AACCI is also encouraging the Australian Government to similarly commence negotiations on a double taxation agreement with Saudi Arabia, to whom Australia exported $2.26 billion of merchandise goods in 2014; and imported $426 million of mostly fertilisers and plastics.
AACCI also encourages the Australian Government to enter into negotiations for an investment protection agreement with Saudi Arabia.
Currently, Australia has 22 bilateral investment protection agreements. The only country with which both Saudi Arabia and Australia have investment protection agreements is China, the AACCI said.
"This means that to safeguard Saudi Arabia’s investment in Australia, the investor would incorporate a company in China, and use that Chinese company to invest in Australia," Ms Moss-Wright said. "This results in Australia losing the benefit of direct relationships with its investor, potentially limiting further investment in the future and impeding bilateral trade opportunities."
Saudi Arabia is the 19th largest economy in the world with a GDP of US$752 billion in 2014. It is the third-fastest growing economy in the world with an annual average growth rate of 5 percent over the past 10 years. This achievement is only preceded by China and India.
Fortunate to have 25 percent of the world’s proven oil reserves within its borders, and the fourth=largest natural gas reserve in the world, Saudi Arabia represents a compelling prospect for Australian business to develop a commercial relationship.

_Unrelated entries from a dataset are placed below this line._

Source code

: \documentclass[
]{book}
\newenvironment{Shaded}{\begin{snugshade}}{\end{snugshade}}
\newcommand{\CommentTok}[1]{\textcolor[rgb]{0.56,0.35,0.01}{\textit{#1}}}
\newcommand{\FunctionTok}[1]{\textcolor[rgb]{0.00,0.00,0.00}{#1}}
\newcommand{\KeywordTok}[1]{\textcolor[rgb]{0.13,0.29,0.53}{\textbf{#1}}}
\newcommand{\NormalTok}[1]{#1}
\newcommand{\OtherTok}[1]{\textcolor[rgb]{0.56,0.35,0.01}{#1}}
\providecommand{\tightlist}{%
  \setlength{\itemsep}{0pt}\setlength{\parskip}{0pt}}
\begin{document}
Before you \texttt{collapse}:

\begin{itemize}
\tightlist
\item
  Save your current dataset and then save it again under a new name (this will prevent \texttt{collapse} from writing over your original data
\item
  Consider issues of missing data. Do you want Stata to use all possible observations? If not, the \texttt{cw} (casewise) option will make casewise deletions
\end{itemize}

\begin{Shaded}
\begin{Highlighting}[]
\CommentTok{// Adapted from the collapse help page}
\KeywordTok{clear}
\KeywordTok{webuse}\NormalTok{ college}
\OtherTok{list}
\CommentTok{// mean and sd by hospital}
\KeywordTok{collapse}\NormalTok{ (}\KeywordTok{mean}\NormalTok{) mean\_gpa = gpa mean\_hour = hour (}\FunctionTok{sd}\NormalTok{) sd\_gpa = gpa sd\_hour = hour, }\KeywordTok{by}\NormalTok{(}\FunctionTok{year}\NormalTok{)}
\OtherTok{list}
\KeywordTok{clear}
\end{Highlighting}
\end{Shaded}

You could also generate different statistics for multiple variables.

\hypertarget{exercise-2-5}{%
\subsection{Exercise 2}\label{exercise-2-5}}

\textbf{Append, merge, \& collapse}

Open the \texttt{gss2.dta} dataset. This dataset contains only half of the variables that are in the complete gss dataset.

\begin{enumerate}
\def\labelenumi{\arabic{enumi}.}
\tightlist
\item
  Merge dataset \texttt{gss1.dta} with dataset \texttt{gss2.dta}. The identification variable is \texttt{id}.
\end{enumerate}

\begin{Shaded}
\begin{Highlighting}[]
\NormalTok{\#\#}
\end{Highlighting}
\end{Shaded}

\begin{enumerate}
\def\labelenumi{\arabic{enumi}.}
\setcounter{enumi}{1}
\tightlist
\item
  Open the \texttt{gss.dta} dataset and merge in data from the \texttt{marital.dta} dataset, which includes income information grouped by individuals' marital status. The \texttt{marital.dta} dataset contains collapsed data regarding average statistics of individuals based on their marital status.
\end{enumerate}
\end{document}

The Australia Arab Chamber of Commerce and Industry is hosting a seminar at the Four Seasons Hotel, Sydney, commencing at 5:30 pm on Tuesday, October 20, 2015 to discuss agribusiness opportunities for Australian companies in the Arab world, with a particular focus on Saudi Arabia.

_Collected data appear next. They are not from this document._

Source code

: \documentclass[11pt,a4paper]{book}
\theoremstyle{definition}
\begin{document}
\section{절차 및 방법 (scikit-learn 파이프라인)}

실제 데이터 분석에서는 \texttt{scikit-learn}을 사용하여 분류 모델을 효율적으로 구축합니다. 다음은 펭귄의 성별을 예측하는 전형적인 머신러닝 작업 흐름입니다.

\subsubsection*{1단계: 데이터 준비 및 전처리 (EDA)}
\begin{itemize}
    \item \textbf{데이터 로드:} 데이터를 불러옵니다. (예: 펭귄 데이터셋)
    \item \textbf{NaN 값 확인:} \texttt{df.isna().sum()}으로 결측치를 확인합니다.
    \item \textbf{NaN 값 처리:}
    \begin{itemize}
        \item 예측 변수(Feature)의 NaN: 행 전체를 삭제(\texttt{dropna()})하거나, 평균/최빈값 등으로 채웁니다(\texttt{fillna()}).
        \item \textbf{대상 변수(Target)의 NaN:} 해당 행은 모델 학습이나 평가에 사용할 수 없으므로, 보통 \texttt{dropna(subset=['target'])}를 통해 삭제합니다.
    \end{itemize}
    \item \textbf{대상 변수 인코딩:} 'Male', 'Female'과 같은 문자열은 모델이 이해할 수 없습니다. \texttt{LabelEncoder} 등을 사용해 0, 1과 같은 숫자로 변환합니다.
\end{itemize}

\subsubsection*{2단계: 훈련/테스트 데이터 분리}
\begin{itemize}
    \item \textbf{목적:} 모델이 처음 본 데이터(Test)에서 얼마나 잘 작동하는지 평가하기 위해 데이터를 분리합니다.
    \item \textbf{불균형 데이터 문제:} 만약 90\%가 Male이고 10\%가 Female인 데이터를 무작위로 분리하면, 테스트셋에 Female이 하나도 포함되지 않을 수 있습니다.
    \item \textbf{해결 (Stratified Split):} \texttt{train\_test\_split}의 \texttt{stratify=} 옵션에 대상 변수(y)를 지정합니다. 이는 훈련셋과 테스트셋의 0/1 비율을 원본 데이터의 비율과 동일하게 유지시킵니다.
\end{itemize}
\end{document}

“We are honoured that the Ambassador of the Royal Embassy of Saudi Arabia in Australia, His Excellency Nabil Al Saleh will be speaking at our seminar,” said Mohamed Hage, the AACCI (NSW) chairman.
“Following the Ambassador’s keynote address, international trade experts from Meat and Livestock Australia, Rabobank, Export Council of Australia and AACCI will discuss trends in trade of agricultural products between Australia and the Arab world.”